וגם על העבדים ועל השפחות בימים ההמה אשפוך את רוחי :

"Yea, even upon the servants and handmaids, in those days, will I pour out my spirit." The two classes of human beings whom, next to the Amharatzin, the oral law treats with the most indignity, are women and slaves: but God's thoughts are not like the rabbies' thoughts, and he, therefore, graciously stands forth as the vindicator of the oppressed, and promises even to these classes the gift of prophecy. Here again, then, we see that "as far as the east is from the west," so different is God's law from the present religion of the Jewish people. The religion of the rabbies is a grinding tyranny, oppressive to the Gentiles, to slaves, yea, and to all unlearned Jews, and that does not even spare the wives, the mothers, and the daughters of Israel.
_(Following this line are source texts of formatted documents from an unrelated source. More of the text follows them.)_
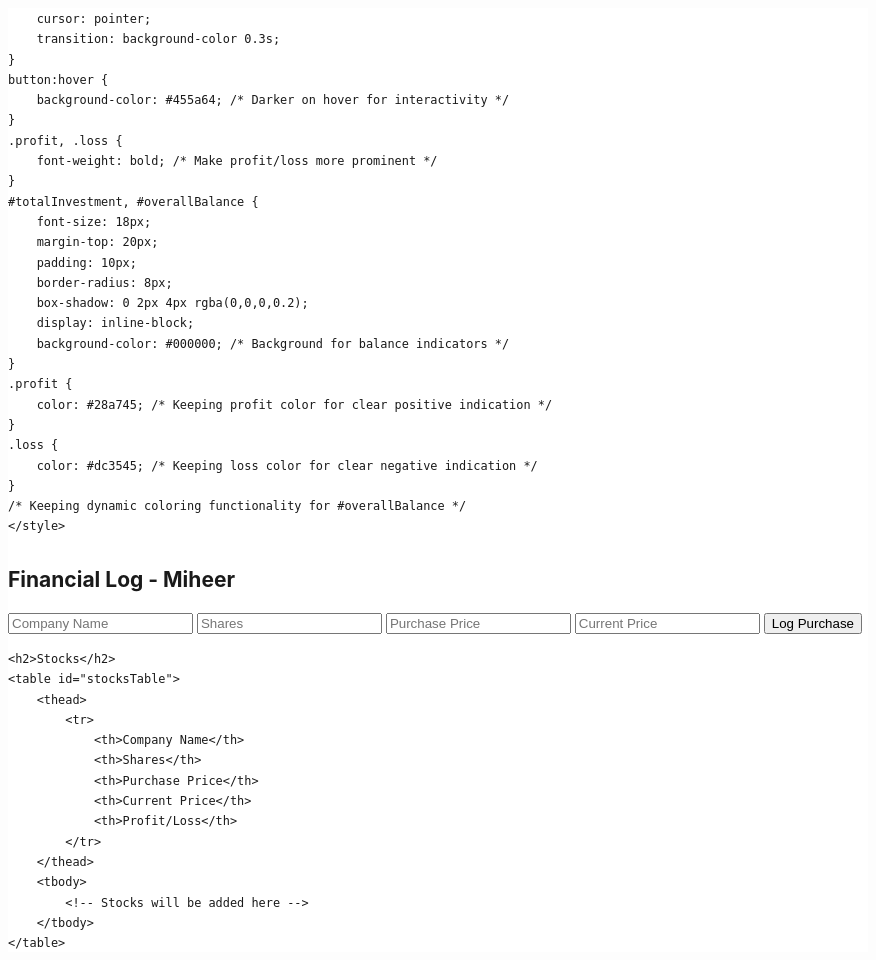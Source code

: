        cursor: pointer;
        transition: background-color 0.3s;
    }
    button:hover {
        background-color: #455a64; /* Darker on hover for interactivity */
    }
    .profit, .loss {
        font-weight: bold; /* Make profit/loss more prominent */
    }
    #totalInvestment, #overallBalance {
        font-size: 18px;
        margin-top: 20px;
        padding: 10px;
        border-radius: 8px;
        box-shadow: 0 2px 4px rgba(0,0,0,0.2);
        display: inline-block;
        background-color: #000000; /* Background for balance indicators */
    }
    .profit {
        color: #28a745; /* Keeping profit color for clear positive indication */
    }
    .loss {
        color: #dc3545; /* Keeping loss color for clear negative indication */
    }
    /* Keeping dynamic coloring functionality for #overallBalance */
    </style>


</head>
<body>
    <h2>Financial Log - Miheer</h2>
    <form id="addStockForm">
        <input type="text" id="companyName" placeholder="Company Name" required />
        <input type="number" id="shares" placeholder="Shares" required />
        <input type="number" step="0.01" id="purchasePrice" placeholder="Purchase Price" required />
        <input type="number" step="0.01" id="currentPrice" placeholder="Current Price" required />
        <button type="submit">Log Purchase</button>
    </form>

    <h2>Stocks</h2>
    <table id="stocksTable">
        <thead>
            <tr>
                <th>Company Name</th>
                <th>Shares</th>
                <th>Purchase Price</th>
                <th>Current Price</th>
                <th>Profit/Loss</th>
            </tr>
        </thead>
        <tbody>
            <!-- Stocks will be added here -->
        </tbody>
    </table>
Wherever the oral law can have its full sway, as in Mahometan countries, the women are left totally destitute of learning and religion-they are not even taught to read. In not one of those countries is a school for female children to be found. It is only in Christian lands that the daughters of Israel get any education, or ever attain to anything like that station which God destined them to fill. Wherever the light of Christianity shines, however feeble, it ameliorates the condition of the female portion of the Jewish nation, and compels even the disciples of Rabbinism to take a little more care of their souls and their intellects. Jewish females are therefore deeply indebted to the doctrines of Jesus of Nazareth. If he had not risen up against the oral law, they would be universally classed with slaves, idiots, and Amharatzin. He has delivered them from this degradation. Let them then consider the religion of Jesus, and the religion which the rabbies have taught them, and then let them decide which is most beneficial to their temporal and eternal welfare. The religion that comes from God must be beneficial to all his rational creatures. A religion that oppresses or disdains any one class, and deprives them of religious instruction, cannot come from him.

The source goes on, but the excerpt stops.